God’s word is personal. It is what he commands. His commandments specify the regularities, such as the phenomena of light and the movements of sun and moon and stars. He also specifies the extraordinary events that surprise us, including the resurrection of Christ. The extraordinary events, the miracles, conform to God’s word, just as do the regularities. Miracles are exceptional, but they make sense when we understand God’s personal plan, which accomplished salvation and brought new life through Christ’s resurrection from the dead. (Inerrancy and Worldview, 36)

When we understand God as the one controlling and governing the universe, and when we understand natural laws as His personal commands set to fulfill His personal plan of salvation, then the miraculous no longer seem implausible. After all God governs both and can surprise us with the miraculous if it so fits with his ultimate plan of redemption. At the foundation, then, a Biblical framework allows us to make sense of both natural laws and the miraculous.

The failure of the skeptic is that they impose an impersonal worldview onto the Bible and then claim “error.” Poythress writes:

[Miraculous] events make little sense…if they are viewed as merely the products of impersonal laws. Skeptics, reasoning on the basis of an impersonalist conception of law, prefer to believe that Exodus 19-20 is a made-up story, because only in such a way can it be reasonably integrated into their overall assumptions that impersonal laws govern the universe. The same principle holds for other miracles in the Bible. The common modern approach thinks of the laws of science as fundamentally impersonal. They become mechanical. Miracles are then thought to be impossible because a miracle would break through or violate the established impersonal order. This view not only misunderstands miracle by making it a violation of law; it also misunderstands the true character of law. (36)

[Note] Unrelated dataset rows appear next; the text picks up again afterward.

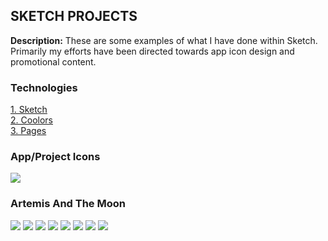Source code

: ## SKETCH PROJECTS

**Description:** These are some examples of what I have done within Sketch. Primarily my efforts have been directed towards app icon design and promotional content. 

### Technologies 
<p>
<a href="https://www.sketch.com">1. Sketch</a>
<br>
<a href="https://coolors.co">2. Coolors</a>
<br>
<a href="https://www.apple.com/pages/">3. Pages</a>
</p>  

### App/Project Icons
<img src="images/Cookin'Book_Gradient.png?raw=true"/>

### Artemis And The Moon
<img src="images/ArtieLogo_Final.png?raw=true"/>
<img src="images/Artie_Infographic.png?raw=true"/>
<img src="images/Artie_Infographic_Instagram.png?raw=true"/>
<img src="images/1_1.png?raw=true"/>
<img src="images/1_2.png?raw=true"/>
<img src="images/1_3.png?raw=true"/>
<img src="images/name.png?raw=true"/>
<img src="images/Punch.png?raw=true"/>
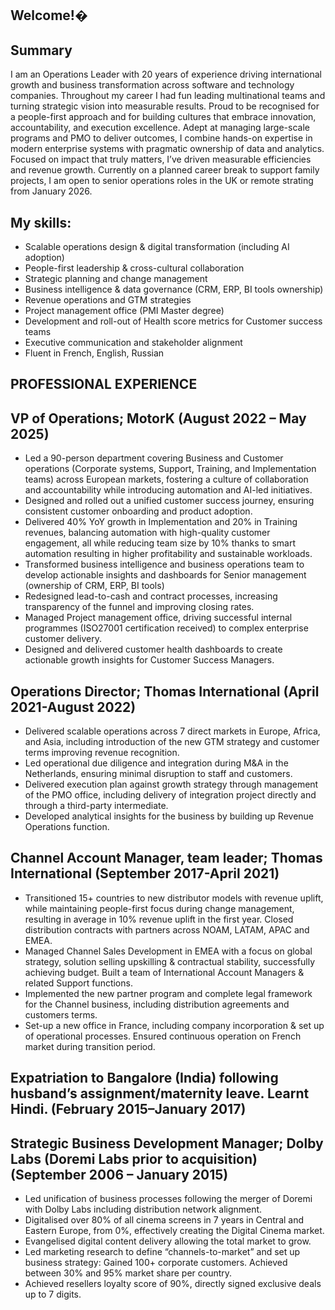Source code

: ## Welcome!�
## Summary
I am an Operations Leader with 20 years of experience driving international growth and business transformation across software and technology companies.
Throughout my career I had fun leading multinational teams and turning strategic vision into measurable results. Proud to be recognised for a people-first approach and for building cultures that embrace innovation, accountability, and execution excellence. Adept at managing large-scale programs and PMO to deliver outcomes, I combine hands-on expertise in modern enterprise systems with pragmatic ownership of data and analytics. Focused on impact that truly matters, I’ve driven measurable efficiencies and revenue growth.
Currently on a planned career break to support family projects, I am open to senior operations roles in the UK or remote strating from January 2026.

## My skills:
- Scalable operations design & digital transformation (including AI adoption)
- People-first leadership & cross-cultural collaboration
- Strategic planning and change management
- Business intelligence & data governance (CRM, ERP, BI tools ownership)
- Revenue operations and GTM strategies
- Project management office (PMI Master degree)
- Development and roll-out of Health score metrics for Customer success teams
- Executive communication and stakeholder alignment
- Fluent in French, English, Russian
  
## PROFESSIONAL EXPERIENCE

## VP of Operations; MotorK (August 2022 – May 2025)
- Led a 90-person department covering Business and Customer operations (Corporate systems, Support, Training, and Implementation teams) across European markets, fostering a culture of collaboration and accountability while introducing automation and AI-led initiatives.
- Designed and rolled out a unified customer success journey, ensuring consistent customer onboarding and product adoption.
- Delivered 40% YoY growth in Implementation and 20% in Training revenues, balancing automation with high-quality customer engagement, all while reducing team size by 10% thanks to smart automation resulting in higher profitability and sustainable workloads.
- Transformed business intelligence and business operations team to develop actionable insights and dashboards for Senior management (ownership of CRM, ERP, BI tools)
- Redesigned lead-to-cash and contract processes, increasing transparency of the funnel and
improving closing rates.
- Managed Project management office, driving successful internal programmes (ISO27001 certification received) to complex enterprise customer delivery.
- Designed and delivered customer health dashboards to create actionable growth insights for Customer Success Managers.
  
## Operations Director; Thomas International (April 2021-August 2022)
- Delivered scalable operations across 7 direct markets in Europe, Africa, and Asia, including introduction of the new GTM strategy and customer terms improving revenue recognition.
- Led operational due diligence and integration during M&A in the Netherlands, ensuring minimal disruption to staff and customers.
- Delivered execution plan against growth strategy through management of the PMO office, including delivery of integration project directly and through a third-party intermediate.
- Developed analytical insights for the business by building up Revenue Operations function.
  
## Channel Account Manager, team leader; Thomas International (September 2017-April 2021)
- Transitioned 15+ countries to new distributor models with revenue uplift, while maintaining people-first focus during change management, resulting in average in 10% revenue uplift in the first year. Closed distribution contracts with partners across NOAM, LATAM, APAC and EMEA.
- Managed Channel Sales Development in EMEA with a focus on global strategy, solution selling upskilling & contractual stability, successfully achieving budget. Built a team of International Account Managers & related Support functions.
- Implemented the new partner program and complete legal framework for the Channel business, including distribution agreements and customers terms.
- Set-up a new office in France, including company incorporation & set up of operational processes. Ensured continuous operation on French market during transition period.
  
## Expatriation to Bangalore (India) following husband’s assignment/maternity leave. Learnt Hindi. (February 2015–January 2017)

## Strategic Business Development Manager; Dolby Labs (Doremi Labs prior to acquisition) (September 2006 – January 2015)
- Led unification of business processes following the merger of Doremi with Dolby Labs including distribution network alignment.
- Digitalised over 80% of all cinema screens in 7 years in Central and Eastern Europe, from 0%, effectively creating the Digital Cinema market.
- Evangelised digital content delivery allowing the total market to grow.
- Led marketing research to define “channels-to-market” and set up business strategy: Gained 100+ corporate customers. Achieved between 30% and 95% market share per country.
- Achieved resellers loyalty score of 90%, directly signed exclusive deals up to 7 digits.
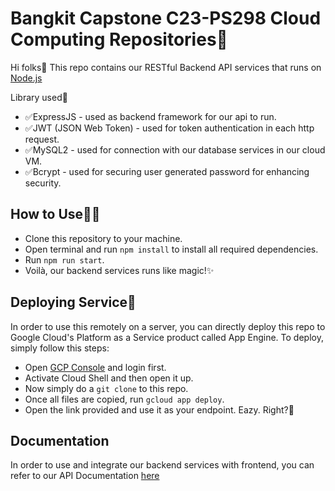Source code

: # Bangkit Capstone C23-PS298 Cloud Computing Repositories🥷
Hi folks👋
This repo contains our RESTful Backend API services that runs on [Node.js](https://nodejs.org/)

Library used🧩
- ✅ExpressJS - used as backend framework for our api to run.
- ✅JWT (JSON Web Token) - used for token authentication in each http request.
- ✅MySQL2 - used for connection with our database services in our cloud VM.
- ✅Bcrypt - used for securing user generated password for enhancing security.

## How to Use👨‍💻
- Clone this repository to your machine.
- Open terminal and run `npm install` to install all required dependencies.
- Run `npm run start`.
- Voilà, our backend services runs like magic!✨

## Deploying Service🚀
In order to use this remotely on a server, you can directly deploy this repo to Google Cloud's Platform as a Service product called App Engine. To deploy, simply follow this steps:
- Open [GCP Console](https://console.cloud.google.com) and login first.
- Activate Cloud Shell and then open it up.
- Now simply do a `git clone` to this repo.
- Once all files are copied, run `gcloud app deploy`.
- Open the link provided and use it as your endpoint. Eazy. Right?🤝

## Documentation
In order to use and integrate our backend services with frontend, you can refer to our API Documentation [here](https://#)
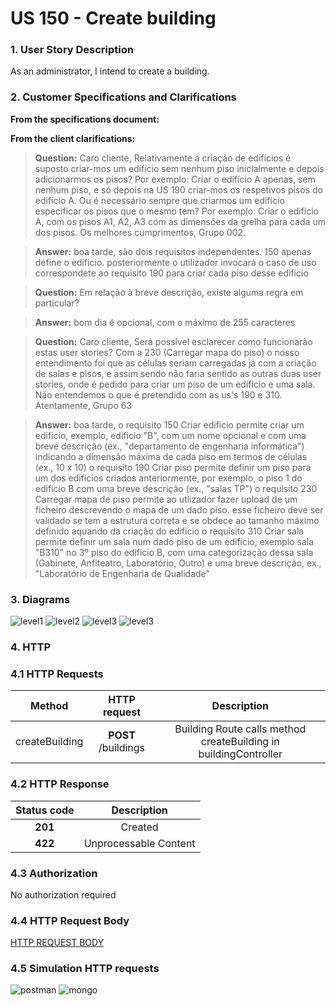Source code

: # US 150 - Create building

### 1. User Story Description

As an administrator, I intend to create a building.

### 2. Customer Specifications and Clarifications

**From the specifications document:**



**From the client clarifications:**


> **Question:** Caro cliente,
Relativamente à criação de edifícios é suposto criar-mos um edifício sem nenhum piso inicialmente e depois adicionarmos os pisos?
Por exemplo: Criar o edifício A apenas, sem nenhum piso, e só depois na US 190 criar-mos os respetivos pisos do edifício A.
Ou é necessário sempre que criarmos um edifício especificar os pisos que o mesmo tem?
Por exemplo: Criar o edifício A, com os pisos A1, A2, A3 com as dimensões da grelha para cada um dos pisos.
Os melhores cumprimentos,
Grupo 002.

> **Answer:** boa tarde,
são dois requisitos independentes. 150 apenas define o edificio. posteriormente o utilizador invocará o caso de uso correspondete ao requisito 190 para criar cada piso desse edificio

> **Question:**  Em relação à breve descrição, existe alguma regra em particular?

> **Answer:** bom dia é opcional, com o máximo de 255 caracteres

> **Question:** Caro cliente,
Será possível esclarecer como funcionarão estas user stories? Com a 230 (Carregar mapa do piso) o nosso entendimento foi que as células seriam carregadas já com a criação de salas e pisos, e assim sendo não faria sentido as outras duas user stories, onde é pedido para criar um piso de um edifício e uma sala. Não entendemos o que é pretendido  com as us's 190 e 310.
Atentamente,
Grupo 63

> **Answer:** boa tarde,
o requisito 150 Criar edificio permite criar um edificio, exemplo, edificio "B", com um nome opcional e com uma breve descrição (ex., "departamento de engenharia informática") indicando a dimensão máxima de cada piso em termos de células (ex., 10 x 10)
o requisito 190 Criar piso permite definir um piso para um dos edificios criados anteriormente, por exemplo, o piso 1 do edificio B com uma breve descrição (ex., "salas TP")
o requisito 230 Carregar mapa de piso permite ao utlizador fazer upload de um ficheiro descrevendo o mapa de um dado piso. esse ficheiro deve ser validado se tem a estrutura correta e se obdece ao tamanho máximo definido aquando da criação do edificio
o requisito 310 Criar sala permite definir um sala num dado piso de um edificio, exemplo sala "B310" no 3º piso do edificio B, com uma categorização dessa sala (Gabinete, Anfiteatro, Laboratório, Outro) e uma breve descrição, ex., "Laboratório de Engenharia de Qualidade"

### 3. Diagrams

![level1](level1/process_view.svg)
![level2](level2/process-view.svg)
![level3](level3/process-view.svg)
![level3](level3/class-diagram.svg)

### 4. HTTP

### 4.1 HTTP Requests

|     Method     |    HTTP request     |                           Description                            |
|:--------------:|:-------------------:|:----------------------------------------------------------------:|
| createBuilding | **POST** /buildings | Building Route calls method createBuilding in buildingController |

### 4.2 HTTP Response
|  Status code  |       Description       |
|:-------------:|:-----------------------:|
|    **201**    |         Created         |
|    **422**    |  Unprocessable Content  |

### 4.3 Authorization

No authorization required

### 4.4 HTTP Request Body

[HTTP REQUEST BODY](./README/test.buildings.txt)

### 4.5 Simulation HTTP requests

![postman](README/postman_buildingJ.JPG)
![mongo](README/mongo_buildingJ.JPG)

Modern science, because it assumes an impersonalist worldview, cannot accept the miraculous. But we when we understand God’s personal governing the universe we see how naturally the miraculous fits.

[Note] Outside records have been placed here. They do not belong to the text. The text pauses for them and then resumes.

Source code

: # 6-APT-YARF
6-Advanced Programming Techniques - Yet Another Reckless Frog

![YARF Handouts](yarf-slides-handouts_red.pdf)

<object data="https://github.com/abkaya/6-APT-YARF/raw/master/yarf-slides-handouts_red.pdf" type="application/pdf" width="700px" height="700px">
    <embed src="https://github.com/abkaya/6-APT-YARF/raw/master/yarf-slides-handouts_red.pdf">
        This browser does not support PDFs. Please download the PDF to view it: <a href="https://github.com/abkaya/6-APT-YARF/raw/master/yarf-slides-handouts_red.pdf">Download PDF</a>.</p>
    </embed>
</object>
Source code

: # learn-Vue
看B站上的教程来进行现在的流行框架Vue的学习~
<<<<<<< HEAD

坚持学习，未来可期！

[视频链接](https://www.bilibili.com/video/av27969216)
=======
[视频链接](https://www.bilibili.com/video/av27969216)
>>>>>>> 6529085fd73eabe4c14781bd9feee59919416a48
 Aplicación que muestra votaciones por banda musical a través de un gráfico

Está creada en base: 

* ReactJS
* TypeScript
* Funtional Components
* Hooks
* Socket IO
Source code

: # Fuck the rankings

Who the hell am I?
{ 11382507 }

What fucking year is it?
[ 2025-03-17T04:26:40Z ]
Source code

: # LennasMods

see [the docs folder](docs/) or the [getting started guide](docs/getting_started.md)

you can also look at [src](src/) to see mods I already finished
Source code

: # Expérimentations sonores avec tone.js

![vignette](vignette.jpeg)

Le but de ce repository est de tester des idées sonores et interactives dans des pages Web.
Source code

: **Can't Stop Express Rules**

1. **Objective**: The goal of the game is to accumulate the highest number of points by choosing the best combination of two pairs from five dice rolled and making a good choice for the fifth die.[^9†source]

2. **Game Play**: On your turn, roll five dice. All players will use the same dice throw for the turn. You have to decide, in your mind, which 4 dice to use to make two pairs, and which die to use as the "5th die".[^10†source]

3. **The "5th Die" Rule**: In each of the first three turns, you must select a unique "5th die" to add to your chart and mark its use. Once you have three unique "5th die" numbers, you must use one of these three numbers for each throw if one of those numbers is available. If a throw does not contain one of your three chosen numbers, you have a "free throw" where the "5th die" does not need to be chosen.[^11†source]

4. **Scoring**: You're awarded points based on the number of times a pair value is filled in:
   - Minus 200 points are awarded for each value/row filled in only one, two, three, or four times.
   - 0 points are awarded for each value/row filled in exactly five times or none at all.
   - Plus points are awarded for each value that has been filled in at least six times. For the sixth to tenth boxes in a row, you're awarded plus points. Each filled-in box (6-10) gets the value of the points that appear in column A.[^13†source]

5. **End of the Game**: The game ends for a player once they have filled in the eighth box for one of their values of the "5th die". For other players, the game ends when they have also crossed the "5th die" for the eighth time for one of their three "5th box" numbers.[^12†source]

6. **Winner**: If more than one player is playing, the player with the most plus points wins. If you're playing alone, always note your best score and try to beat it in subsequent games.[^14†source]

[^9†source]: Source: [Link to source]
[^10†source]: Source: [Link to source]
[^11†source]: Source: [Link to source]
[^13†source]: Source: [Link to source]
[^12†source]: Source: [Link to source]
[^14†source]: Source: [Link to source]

As with all the subjects we approach in this series, the foundation we start from determines the reasonableness of the Christian worldview. If we assume an impersonalist worldview it won’t fit, because the Bible does not accept an impersonalist worldview, and, as we have and will see, neither does our world. God is personal and he has made a personal world. Everything that comes from Him has a personal nature to it, and that includes our so-called natural laws.

2 Comments

  1. Excellent analysis of the point. The unspoken foundations of impersonalist philosophy should be exposed at every turn. This is the same conclusion but different angle of the eastern, specifically Hindu, view of Atman.

    The reasonableness or unreasonableness of any position is of course determined by the foundational structure on which it is built.

    It is the hope of Christianity to expose the false structures of Satan that exists in the darkness, by shedding the true light of Christ in his death and resurrection.

    Keep exposing the darkness for what it is brother!